Problem to solve:
Transcribe the listing below only from the line with "flask db migrate // Only for first time" up to and including the line with "Enter api directory".

______________________________

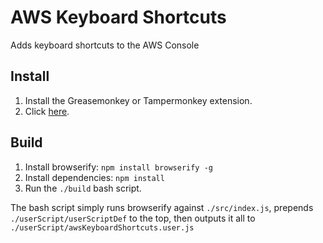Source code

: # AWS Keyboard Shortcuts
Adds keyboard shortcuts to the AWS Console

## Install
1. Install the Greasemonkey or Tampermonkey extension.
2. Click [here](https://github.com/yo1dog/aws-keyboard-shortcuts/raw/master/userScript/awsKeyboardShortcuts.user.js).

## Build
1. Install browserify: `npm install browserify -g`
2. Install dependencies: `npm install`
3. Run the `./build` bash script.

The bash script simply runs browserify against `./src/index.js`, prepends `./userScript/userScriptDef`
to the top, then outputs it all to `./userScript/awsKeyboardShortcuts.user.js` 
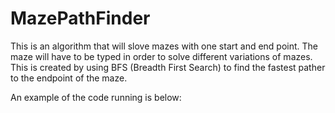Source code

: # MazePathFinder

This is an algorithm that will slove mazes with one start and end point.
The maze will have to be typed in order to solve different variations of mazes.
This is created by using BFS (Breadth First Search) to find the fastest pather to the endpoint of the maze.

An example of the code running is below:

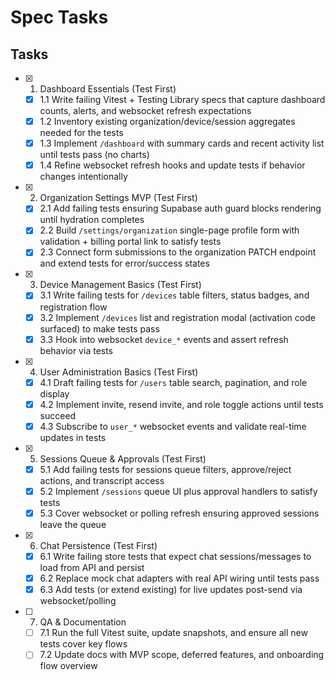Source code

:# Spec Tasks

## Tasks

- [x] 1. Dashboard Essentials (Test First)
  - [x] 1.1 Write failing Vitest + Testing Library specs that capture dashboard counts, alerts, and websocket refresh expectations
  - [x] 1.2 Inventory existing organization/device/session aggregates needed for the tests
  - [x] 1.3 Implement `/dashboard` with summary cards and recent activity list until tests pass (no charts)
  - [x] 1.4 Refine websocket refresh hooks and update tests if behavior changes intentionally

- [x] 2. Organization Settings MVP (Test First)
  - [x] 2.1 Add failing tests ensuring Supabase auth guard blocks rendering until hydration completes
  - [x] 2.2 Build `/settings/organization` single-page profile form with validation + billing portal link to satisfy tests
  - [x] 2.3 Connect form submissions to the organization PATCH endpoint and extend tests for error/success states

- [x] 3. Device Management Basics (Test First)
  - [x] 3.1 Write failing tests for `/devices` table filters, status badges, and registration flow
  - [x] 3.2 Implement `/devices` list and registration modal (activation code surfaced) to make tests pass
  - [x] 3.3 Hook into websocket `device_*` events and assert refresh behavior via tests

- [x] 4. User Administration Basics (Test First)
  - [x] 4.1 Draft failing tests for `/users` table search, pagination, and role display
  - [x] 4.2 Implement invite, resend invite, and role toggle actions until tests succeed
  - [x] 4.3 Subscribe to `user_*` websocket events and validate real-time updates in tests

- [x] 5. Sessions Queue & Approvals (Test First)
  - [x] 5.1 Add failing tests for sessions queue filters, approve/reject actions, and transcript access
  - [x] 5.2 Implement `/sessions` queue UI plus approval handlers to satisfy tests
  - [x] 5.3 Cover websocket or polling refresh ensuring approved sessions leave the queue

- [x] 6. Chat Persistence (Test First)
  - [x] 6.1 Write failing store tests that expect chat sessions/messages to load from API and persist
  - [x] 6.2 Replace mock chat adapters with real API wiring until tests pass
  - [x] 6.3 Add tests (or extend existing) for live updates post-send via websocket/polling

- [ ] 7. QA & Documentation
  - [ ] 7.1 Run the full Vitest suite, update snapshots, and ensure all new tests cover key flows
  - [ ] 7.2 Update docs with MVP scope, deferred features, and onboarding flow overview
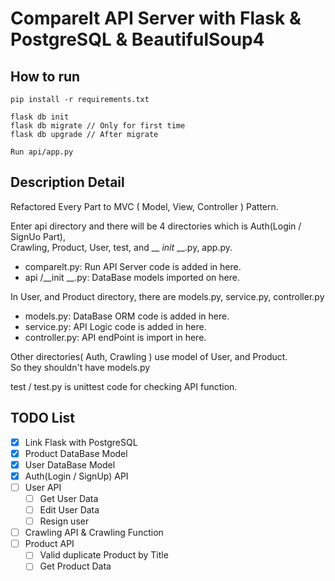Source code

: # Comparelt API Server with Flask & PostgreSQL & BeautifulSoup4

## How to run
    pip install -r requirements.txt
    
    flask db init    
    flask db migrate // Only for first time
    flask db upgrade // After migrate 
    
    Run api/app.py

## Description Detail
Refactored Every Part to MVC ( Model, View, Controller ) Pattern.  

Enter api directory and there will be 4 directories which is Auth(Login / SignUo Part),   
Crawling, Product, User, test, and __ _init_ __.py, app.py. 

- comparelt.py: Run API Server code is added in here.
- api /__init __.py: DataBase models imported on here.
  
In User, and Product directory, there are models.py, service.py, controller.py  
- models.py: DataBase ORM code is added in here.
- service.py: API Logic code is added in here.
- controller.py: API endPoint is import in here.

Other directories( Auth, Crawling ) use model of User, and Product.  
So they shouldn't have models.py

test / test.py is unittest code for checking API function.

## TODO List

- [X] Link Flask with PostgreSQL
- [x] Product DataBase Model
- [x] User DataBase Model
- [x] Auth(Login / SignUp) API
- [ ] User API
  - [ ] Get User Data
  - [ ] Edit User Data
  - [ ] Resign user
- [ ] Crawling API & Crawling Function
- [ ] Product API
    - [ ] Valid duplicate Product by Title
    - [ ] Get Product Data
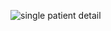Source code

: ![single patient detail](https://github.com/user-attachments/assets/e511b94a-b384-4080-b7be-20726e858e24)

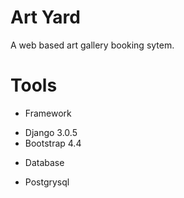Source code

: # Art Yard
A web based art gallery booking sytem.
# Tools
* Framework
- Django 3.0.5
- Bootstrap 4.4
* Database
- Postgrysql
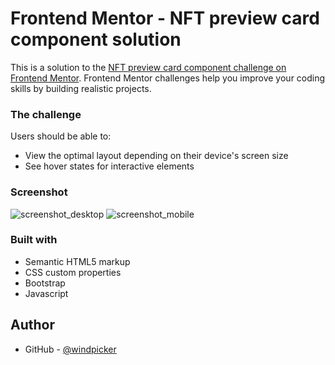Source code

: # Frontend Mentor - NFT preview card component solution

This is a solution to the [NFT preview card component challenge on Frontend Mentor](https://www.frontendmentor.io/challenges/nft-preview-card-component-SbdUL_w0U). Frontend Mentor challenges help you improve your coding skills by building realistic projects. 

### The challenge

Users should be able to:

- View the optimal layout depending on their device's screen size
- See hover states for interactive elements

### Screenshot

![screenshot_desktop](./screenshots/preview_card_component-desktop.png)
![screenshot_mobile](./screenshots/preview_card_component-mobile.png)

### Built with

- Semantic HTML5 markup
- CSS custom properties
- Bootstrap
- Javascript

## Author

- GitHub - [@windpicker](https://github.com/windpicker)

______________________________

Answer below:
    flask db migrate // Only for first time
    flask db upgrade // After migrate 
    
    Run api/app.py

## Description Detail
Refactored Every Part to MVC ( Model, View, Controller ) Pattern.  

Enter api directory and there will be 4 directories which is Auth(Login / SignUo Part),   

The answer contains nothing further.